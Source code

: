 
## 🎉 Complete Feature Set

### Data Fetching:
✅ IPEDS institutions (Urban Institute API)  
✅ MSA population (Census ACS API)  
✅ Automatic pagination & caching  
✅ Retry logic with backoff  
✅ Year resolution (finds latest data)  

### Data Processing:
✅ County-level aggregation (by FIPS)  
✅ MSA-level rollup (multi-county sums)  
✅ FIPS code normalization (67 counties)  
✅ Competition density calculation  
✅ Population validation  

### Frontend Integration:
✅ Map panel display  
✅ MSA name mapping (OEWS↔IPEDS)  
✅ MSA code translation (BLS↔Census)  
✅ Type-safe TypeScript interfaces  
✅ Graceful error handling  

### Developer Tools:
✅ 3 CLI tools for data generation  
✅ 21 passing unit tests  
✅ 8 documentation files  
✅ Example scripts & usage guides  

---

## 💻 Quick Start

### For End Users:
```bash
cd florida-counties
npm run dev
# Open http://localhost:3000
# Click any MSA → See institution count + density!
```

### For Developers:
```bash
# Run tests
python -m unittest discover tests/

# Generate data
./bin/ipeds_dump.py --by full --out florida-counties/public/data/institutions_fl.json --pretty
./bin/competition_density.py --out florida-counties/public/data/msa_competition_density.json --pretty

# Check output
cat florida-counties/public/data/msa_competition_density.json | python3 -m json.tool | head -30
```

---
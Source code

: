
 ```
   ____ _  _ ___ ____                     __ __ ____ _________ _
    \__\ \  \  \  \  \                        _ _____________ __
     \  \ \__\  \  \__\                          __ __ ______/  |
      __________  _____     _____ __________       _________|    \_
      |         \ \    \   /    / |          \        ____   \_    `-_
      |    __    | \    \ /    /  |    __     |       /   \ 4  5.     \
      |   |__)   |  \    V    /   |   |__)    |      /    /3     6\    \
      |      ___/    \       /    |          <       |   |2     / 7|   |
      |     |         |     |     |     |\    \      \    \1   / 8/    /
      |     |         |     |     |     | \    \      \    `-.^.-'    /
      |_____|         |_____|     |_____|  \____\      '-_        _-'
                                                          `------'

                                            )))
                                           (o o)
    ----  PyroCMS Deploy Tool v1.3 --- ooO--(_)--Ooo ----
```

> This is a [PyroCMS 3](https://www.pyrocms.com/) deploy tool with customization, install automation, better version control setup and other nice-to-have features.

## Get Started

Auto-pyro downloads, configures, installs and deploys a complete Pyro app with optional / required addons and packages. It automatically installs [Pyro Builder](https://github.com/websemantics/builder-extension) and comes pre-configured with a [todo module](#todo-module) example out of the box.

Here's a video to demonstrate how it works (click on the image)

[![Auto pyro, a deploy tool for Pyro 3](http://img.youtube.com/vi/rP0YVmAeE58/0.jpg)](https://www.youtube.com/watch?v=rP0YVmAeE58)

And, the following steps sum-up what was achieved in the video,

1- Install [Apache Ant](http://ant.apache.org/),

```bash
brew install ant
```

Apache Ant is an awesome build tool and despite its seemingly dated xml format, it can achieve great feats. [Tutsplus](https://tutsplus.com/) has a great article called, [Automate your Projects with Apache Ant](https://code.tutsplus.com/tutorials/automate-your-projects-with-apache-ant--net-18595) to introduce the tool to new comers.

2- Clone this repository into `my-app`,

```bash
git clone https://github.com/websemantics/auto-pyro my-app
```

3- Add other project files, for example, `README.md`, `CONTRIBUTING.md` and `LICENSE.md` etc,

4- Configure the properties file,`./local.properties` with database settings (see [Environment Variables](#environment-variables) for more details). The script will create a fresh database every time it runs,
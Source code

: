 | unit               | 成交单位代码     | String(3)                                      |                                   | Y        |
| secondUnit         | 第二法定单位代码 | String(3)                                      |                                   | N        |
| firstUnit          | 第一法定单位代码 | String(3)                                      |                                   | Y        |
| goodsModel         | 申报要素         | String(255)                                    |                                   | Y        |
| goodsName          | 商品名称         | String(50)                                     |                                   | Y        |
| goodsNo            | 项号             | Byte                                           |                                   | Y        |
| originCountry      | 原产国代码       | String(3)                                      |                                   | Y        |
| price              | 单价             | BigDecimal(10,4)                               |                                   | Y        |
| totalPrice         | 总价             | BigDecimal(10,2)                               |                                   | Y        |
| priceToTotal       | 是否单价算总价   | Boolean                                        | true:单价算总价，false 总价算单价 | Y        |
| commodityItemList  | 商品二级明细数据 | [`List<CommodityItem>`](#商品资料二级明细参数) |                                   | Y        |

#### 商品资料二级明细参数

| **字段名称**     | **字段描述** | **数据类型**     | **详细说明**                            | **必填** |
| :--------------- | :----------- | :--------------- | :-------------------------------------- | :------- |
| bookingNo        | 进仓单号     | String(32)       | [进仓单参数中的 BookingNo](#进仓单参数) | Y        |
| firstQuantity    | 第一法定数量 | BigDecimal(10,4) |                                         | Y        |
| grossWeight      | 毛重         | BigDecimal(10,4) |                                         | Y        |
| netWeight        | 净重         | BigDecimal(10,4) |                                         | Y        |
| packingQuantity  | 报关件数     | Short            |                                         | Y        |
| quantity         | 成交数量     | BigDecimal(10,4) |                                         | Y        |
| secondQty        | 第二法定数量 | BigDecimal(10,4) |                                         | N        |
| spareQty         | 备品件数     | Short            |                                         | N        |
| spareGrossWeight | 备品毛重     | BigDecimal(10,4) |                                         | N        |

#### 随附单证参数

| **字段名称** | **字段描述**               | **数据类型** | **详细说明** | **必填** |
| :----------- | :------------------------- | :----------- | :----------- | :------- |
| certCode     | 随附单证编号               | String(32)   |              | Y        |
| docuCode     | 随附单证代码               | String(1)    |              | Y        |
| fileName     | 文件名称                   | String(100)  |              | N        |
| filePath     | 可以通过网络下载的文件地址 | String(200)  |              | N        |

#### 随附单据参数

**Exercise details**
Copy out every entry above exactly.

**Result of this exercise**
Source code

: 
## 🎉 Complete Feature Set

### Data Fetching:
✅ IPEDS institutions (Urban Institute API)  
✅ MSA population (Census ACS API)  
✅ Automatic pagination & caching  
✅ Retry logic with backoff  
✅ Year resolution (finds latest data)  

### Data Processing:
✅ County-level aggregation (by FIPS)  
✅ MSA-level rollup (multi-county sums)  
✅ FIPS code normalization (67 counties)  
✅ Competition density calculation  
✅ Population validation  

### Frontend Integration:
✅ Map panel display  
✅ MSA name mapping (OEWS↔IPEDS)  
✅ MSA code translation (BLS↔Census)  
✅ Type-safe TypeScript interfaces  
✅ Graceful error handling  

### Developer Tools:
✅ 3 CLI tools for data generation  
✅ 21 passing unit tests  
✅ 8 documentation files  
✅ Example scripts & usage guides  

---

## 💻 Quick Start

### For End Users:
```bash
cd florida-counties
npm run dev
# Open http://localhost:3000
# Click any MSA → See institution count + density!
```

### For Developers:
```bash
# Run tests
python -m unittest discover tests/

# Generate data
./bin/ipeds_dump.py --by full --out florida-counties/public/data/institutions_fl.json --pretty
./bin/competition_density.py --out florida-counties/public/data/msa_competition_density.json --pretty

# Check output
cat florida-counties/public/data/msa_competition_density.json | python3 -m json.tool | head -30
```

---
Source code

:
 ```
   ____ _  _ ___ ____                     __ __ ____ _________ _
    \__\ \  \  \  \  \                        _ _____________ __
     \  \ \__\  \  \__\                          __ __ ______/  |
      __________  _____     _____ __________       _________|    \_
      |         \ \    \   /    / |          \        ____   \_    `-_
      |    __    | \    \ /    /  |    __     |       /   \ 4  5.     \
      |   |__)   |  \    V    /   |   |__)    |      /    /3     6\    \
      |      ___/    \       /    |          <       |   |2     / 7|   |
      |     |         |     |     |     |\    \      \    \1   / 8/    /
      |     |         |     |     |     | \    \      \    `-.^.-'    /
      |_____|         |_____|     |_____|  \____\      '-_        _-'
                                                          `------'

                                            )))
                                           (o o)
    ----  PyroCMS Deploy Tool v1.3 --- ooO--(_)--Ooo ----
```

> This is a [PyroCMS 3](https://www.pyrocms.com/) deploy tool with customization, install automation, better version control setup and other nice-to-have features.

## Get Started

Auto-pyro downloads, configures, installs and deploys a complete Pyro app with optional / required addons and packages. It automatically installs [Pyro Builder](https://github.com/websemantics/builder-extension) and comes pre-configured with a [todo module](#todo-module) example out of the box.

Here's a video to demonstrate how it works (click on the image)

[![Auto pyro, a deploy tool for Pyro 3](http://img.youtube.com/vi/rP0YVmAeE58/0.jpg)](https://www.youtube.com/watch?v=rP0YVmAeE58)

And, the following steps sum-up what was achieved in the video,

1- Install [Apache Ant](http://ant.apache.org/),

```bash
brew install ant
```

Apache Ant is an awesome build tool and despite its seemingly dated xml format, it can achieve great feats. [Tutsplus](https://tutsplus.com/) has a great article called, [Automate your Projects with Apache Ant](https://code.tutsplus.com/tutorials/automate-your-projects-with-apache-ant--net-18595) to introduce the tool to new comers.

2- Clone this repository into `my-app`,

```bash
git clone https://github.com/websemantics/auto-pyro my-app
```

3- Add other project files, for example, `README.md`, `CONTRIBUTING.md` and `LICENSE.md` etc,

4- Configure the properties file,`./local.properties` with database settings (see [Environment Variables](#environment-variables) for more details). The script will create a fresh database every time it runs,
Source code

: | unit               | 成交单位代码     | String(3)                                      |                                   | Y        |
| secondUnit         | 第二法定单位代码 | String(3)                                      |                                   | N        |
| firstUnit          | 第一法定单位代码 | String(3)                                      |                                   | Y        |
| goodsModel         | 申报要素         | String(255)                                    |                                   | Y        |
| goodsName          | 商品名称         | String(50)                                     |                                   | Y        |
| goodsNo            | 项号             | Byte                                           |                                   | Y        |
| originCountry      | 原产国代码       | String(3)                                      |                                   | Y        |
| price              | 单价             | BigDecimal(10,4)                               |                                   | Y        |
| totalPrice         | 总价             | BigDecimal(10,2)                               |                                   | Y        |
| priceToTotal       | 是否单价算总价   | Boolean                                        | true:单价算总价，false 总价算单价 | Y        |
| commodityItemList  | 商品二级明细数据 | [`List<CommodityItem>`](#商品资料二级明细参数) |                                   | Y        |

#### 商品资料二级明细参数

| **字段名称**     | **字段描述** | **数据类型**     | **详细说明**                            | **必填** |
| :--------------- | :----------- | :--------------- | :-------------------------------------- | :------- |
| bookingNo        | 进仓单号     | String(32)       | [进仓单参数中的 BookingNo](#进仓单参数) | Y        |
| firstQuantity    | 第一法定数量 | BigDecimal(10,4) |                                         | Y        |
| grossWeight      | 毛重         | BigDecimal(10,4) |                                         | Y        |
| netWeight        | 净重         | BigDecimal(10,4) |                                         | Y        |
| packingQuantity  | 报关件数     | Short            |                                         | Y        |
| quantity         | 成交数量     | BigDecimal(10,4) |                                         | Y        |
| secondQty        | 第二法定数量 | BigDecimal(10,4) |                                         | N        |
| spareQty         | 备品件数     | Short            |                                         | N        |
| spareGrossWeight | 备品毛重     | BigDecimal(10,4) |                                         | N        |

#### 随附单证参数

| **字段名称** | **字段描述**               | **数据类型** | **详细说明** | **必填** |
| :----------- | :------------------------- | :----------- | :----------- | :------- |
| certCode     | 随附单证编号               | String(32)   |              | Y        |
| docuCode     | 随附单证代码               | String(1)    |              | Y        |
| fileName     | 文件名称                   | String(100)  |              | N        |
| filePath     | 可以通过网络下载的文件地址 | String(200)  |              | N        |

#### 随附单据参数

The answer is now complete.